3 Links I Love: American Goes Plus, JetBlue Takes the Lead For Spirit, Alitalia Saves

Alitalia, Frontier, JetBlue, Links I Love, Mergers/Finance, Spirit

This Week’s Featured Link

American introduces a new business-class fare that includes first-class perksTPG
I don’t understand this. American is introducing Flagship Business Plus which is the same onboard experience but with First Class amenities on the ground. The means you can use Flagship First check in, Flagship First Dining, and get a third checked bag for free. The couple markets I saw it filed in showed a $400 premium each way… but you won’t get most of the benefits anyway. Flagship First check-in is only in Chicago, LA, London, Miami, and New York/JFK. Flagship First Dining is only in Dallas, LA, Miami, and New York. If they want to get more people to use the First Class amenities, they should user targeted upsells for people who will actually be able to use it.

Image of the Week

This is the new VantageDUO seat… apparently in the wilds of the savannah somewhere. Anyway, this is meant to replace the traditional First Class recliner seat, and I must say, it looks like quite the improvement with a nice cradle to it. See more.

Two for the Road

Spirit Airlines Postpones Special Meeting of Stockholders Until June 30, 2022Spirit Newsroom
I was really hoping we’d know the outcome of the vote by now, but nay… we have to wait another 20 days.

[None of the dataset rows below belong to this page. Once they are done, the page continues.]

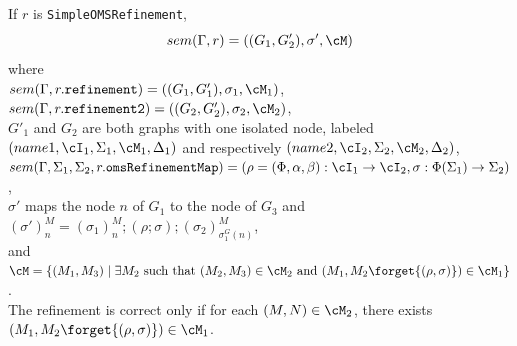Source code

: \documentclass[10pt, a4paper]{isov2}
\newcommand*{\syntax}[1]{\texttt{#1}}
\begin{document}
%

If $r$ is \syntax{SimpleOMSRefinement},
$$sem(\Gamma, r) = 
((G_1,G'_2),\sigma', \cM)$$
where\\
 $sem(\Gamma,  r.\syntax{refinement}) = ((G_1,G'_1), \sigma_1,\cM_1)$,\\
 $sem(\Gamma,  r.\syntax{refinement2}) = ((G_2, G'_2),\sigma_2, \cM_2)$,\\ 
 $G'_1$ and $G_2$ are both graphs with one isolated node, labeled
 $(name1,\cI_1,\Sigma_1,\cM_1,\Delta_1)$
 and respectively
 $(name2,\cI_2,\Sigma_2,\cM_2,\Delta_2)$,
 $sem(\Gamma, \Sigma_1, \Sigma_2, r.\syntax{omsRefinementMap}) = (\rho = (\Phi,\alpha,\beta):\cI_1\to\cI_2,\sigma:\Phi(\Sigma_1)\to\Sigma_2)$,\\
 $\sigma'$ maps the node $n$ of $G_1$ to the node of $G_3$ and 
 $(\sigma')^M_n = (\sigma_1)^M_n;(\rho;\sigma);(\sigma_2)^M_{\sigma_1^G(n)}$,\\
 and $\cM = \{ (M_1, M_3)\mid \exists M_2 \text{ such that }
  (M_2,M_3) \in \cM_2 \text{ and }
  (M_1,M_2\forget{(\rho,\sigma)}) \in \cM_1 \}$.\\
 The refinement is correct only if
 for each $(M,N)\in\cM_2$, 
 there exists
 $(M_1,M_2\forget{(\rho,\sigma)})\in \cM_1$.
 
\end{document}

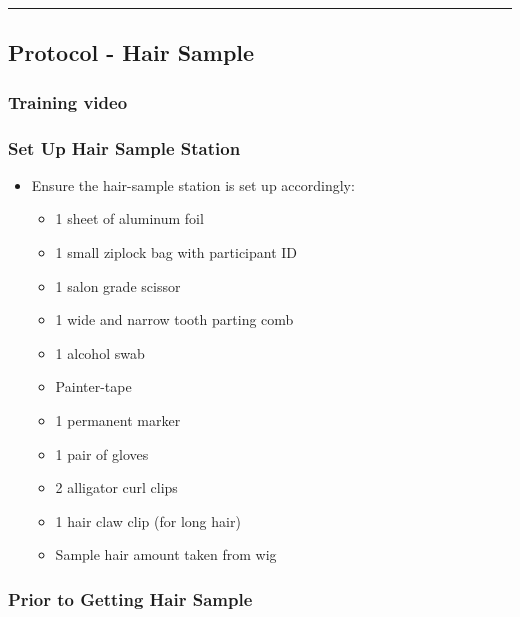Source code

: \documentclass[]{book}
\providecommand{\tightlist}{%
  \setlength{\itemsep}{0pt}\setlength{\parskip}{0pt}}
\begin{document}
\begin{center}\rule{0.5\linewidth}{0.5pt}\end{center}

\hypertarget{protocol---hair-sample}{%
\subsection{Protocol - Hair Sample}\label{protocol---hair-sample}}

\hypertarget{training-video}{%
\subsubsection{Training video}\label{training-video}}

\hypertarget{set-up-hair-sample-station}{%
\subsubsection{Set Up Hair Sample Station}\label{set-up-hair-sample-station}}

\begin{itemize}
\tightlist
\item
  Ensure the hair-sample station is set up accordingly:

  \begin{itemize}
  \tightlist
  \item
    1 sheet of aluminum foil
  \item
    1 small ziplock bag with participant ID
  \item
    1 salon grade scissor
  \item
    1 wide and narrow tooth parting comb
  \item
    1 alcohol swab
  \item
    Painter-tape
  \item
    1 permanent marker
  \item
    1 pair of gloves
  \item
    2 alligator curl clips
  \item
    1 hair claw clip (for long hair)
  \item
    Sample hair amount taken from wig
  \end{itemize}
\end{itemize}

\hypertarget{prior-to-getting-hair-sample}{%
\subsubsection{Prior to Getting Hair Sample}\label{prior-to-getting-hair-sample}}
\end{document}
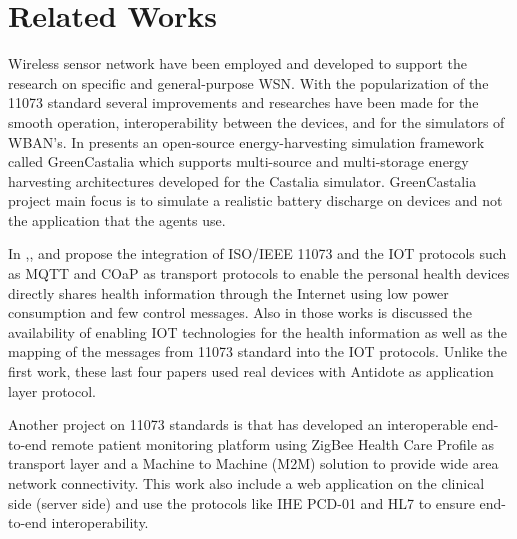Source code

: \section{Related Works}

Wireless sensor network have been employed and developed to support the research on specific and general-purpose WSN. 
With the popularization of the 11073 standard several improvements and researches have been made for the smooth operation, interoperability between the devices, and for the simulators of WBAN's.
In \cite{b6} presents an open-source energy-harvesting simulation framework called GreenCastalia which supports multi-source and multi-storage energy harvesting architectures developed for the Castalia simulator. GreenCastalia project main focus is to simulate a realistic battery discharge on devices and not the application that the agents use. 

In \cite{b7},\cite{b8},\cite{b9} and \cite{b10}  propose the integration of ISO/IEEE 11073 and the IOT protocols such as MQTT and COaP as transport protocols to enable the personal health devices directly shares health information through the Internet using low power consumption and few control messages. Also in those works is discussed the availability of enabling IOT technologies for the health information as well as the mapping of the messages from 11073 standard into the IOT protocols. Unlike the first work, these last four papers used real devices with Antidote as application layer protocol.

Another project on 11073 standards is \cite{b11} that has developed an interoperable  end-to-end remote patient monitoring platform using ZigBee Health Care Profile as transport layer and a Machine to Machine (M2M) solution to provide wide area network connectivity. This work also include a web application on the clinical side (server side) and use the protocols like  IHE PCD-01 and HL7 to ensure end-to-end interoperability.

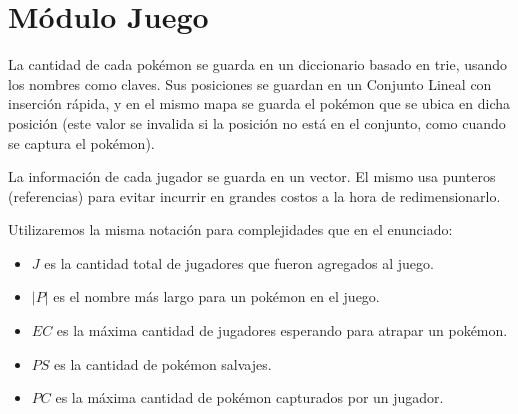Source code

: \section{Módulo Juego}

La cantidad de cada pokémon se guarda en un diccionario basado en trie, usando los nombres como claves. Sus posiciones se guardan en un Conjunto Lineal con inserción rápida, y en el mismo mapa se guarda el pokémon que se ubica en dicha posición (este valor se invalida si la posición no está en el conjunto, como cuando se captura el pokémon).

La información de cada jugador se guarda en un vector. El mismo usa punteros (referencias) para evitar incurrir en grandes costos a la hora de redimensionarlo.

Utilizaremos la misma notación para complejidades que en el enunciado:

\begin{itemize}
	\item $J$ es la cantidad total de jugadores que fueron agregados al juego.

	\item $|P|$ es el nombre más largo para un pokémon en el juego.

	\item $EC$ es la máxima cantidad de jugadores esperando para atrapar un pokémon.

	\item $PS$ es la cantidad de pokémon salvajes.

	\item $PC$ es la máxima cantidad de pokémon capturados por un jugador.
\end{itemize}

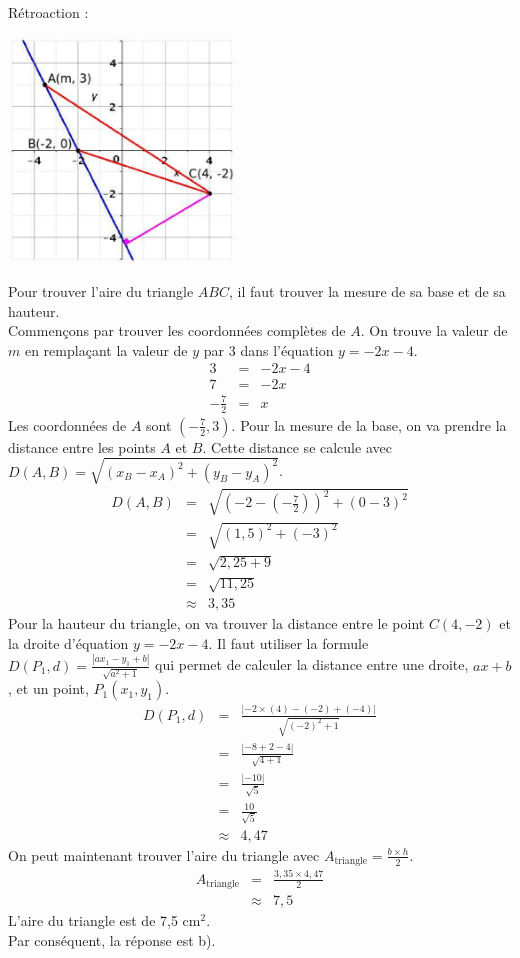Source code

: \documentclass[letterpaper, 12pt]{article}
\begin{document}
R\'etroaction :\\
\begin{center}
 \includegraphics[width=6cm,bb=14 14 415 415]{Q2481r.eps}
\end{center}
Pour trouver l'aire du triangle $ABC$, il faut trouver la mesure de sa base et de sa hauteur. \\
Commen\c cons par trouver les coordonn\'ees compl\`etes de $A$. On trouve la valeur de $m$ en rempla\c cant la valeur de $y$ par 3 dans l'\'equation $y=-2x-4$.
\begin{eqnarray*}
 3&=&-2x-4\\
 7&=&-2x\\[2mm]
 -\frac{7}{2}&=&x
\end{eqnarray*}
 Les coordonn\'ees de $A$ sont $(-\frac{7}{2}, 3)$. Pour la mesure de la base, on va prendre la distance entre les points $A$ et $B$. Cette distance se calcule avec $D(A, B)=\sqrt{(x_{B}-x_{A})^{2}+(y_{B}-y_{A})^{2}}$.
\begin{eqnarray*}
 D(A, B)&=&\sqrt{(-2-(-\frac{7}{2}))^{2}+(0-3)^{2}}\\
&=&\sqrt{(1,5)^{2}+(-3)^{2}}\\
&=&\sqrt{2,25+9}\\
&=&\sqrt{11,25}\\
&\approx&3,35
\end{eqnarray*}
Pour la hauteur du triangle, on va trouver la distance entre le point $C(4, -2)$ et la droite d'\'equation $y=-2x-4$. Il faut utiliser la formule $D(P_{1}, d)=\frac{|ax_{1}-y_{1}+b|}{\sqrt{a^{2}+1}}$ qui permet de calculer la distance entre une droite, $ax+b$, et un point, $P_{1}(x_{1}, y_{1})$.
\begin{eqnarray*}
 D(P_{1}, d)&=&\frac{|-2\times(4)-(-2)+(-4) |}{\sqrt{(-2)^{2}+1}}\\[2mm]
&=&\frac{|-8+2-4|}{\sqrt{4+1}}\\[2mm]
&=&\frac{|-10|}{\sqrt{5}}\\[2mm]
&=&\frac{10}{\sqrt{5}}\\[2mm]
&\approx&4,47
\end{eqnarray*}
On peut maintenant trouver l'aire du triangle avec $A_{\textrm{triangle}}=\frac{b\times h}{2}$.
\begin{eqnarray*}
 A_{\textrm{triangle}}&=&\frac{3,35 \times 4,47}{2}\\[2mm]
&\approx&7,5
\end{eqnarray*}
L'aire du triangle est de 7,5 cm$^{2}$.\\
Par cons\'equent, la r\'eponse est b).\\
\end{document}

This tells me that Spirit didn’t have the votes to get the deal pushed through. Frontier says it won’t up its offer, but we’ll see if that’s true. If so, then JetBlue may very well lose win this battle. Congratulations… to Frontier, if that happens.

When Alitalia Personnel Saved Jews From a PogromHaaretz
Alitalia/ITA may be the Worst Airline Ever but thanks to reader Geoff for sending me this article of something good the airline’s employees did long ago.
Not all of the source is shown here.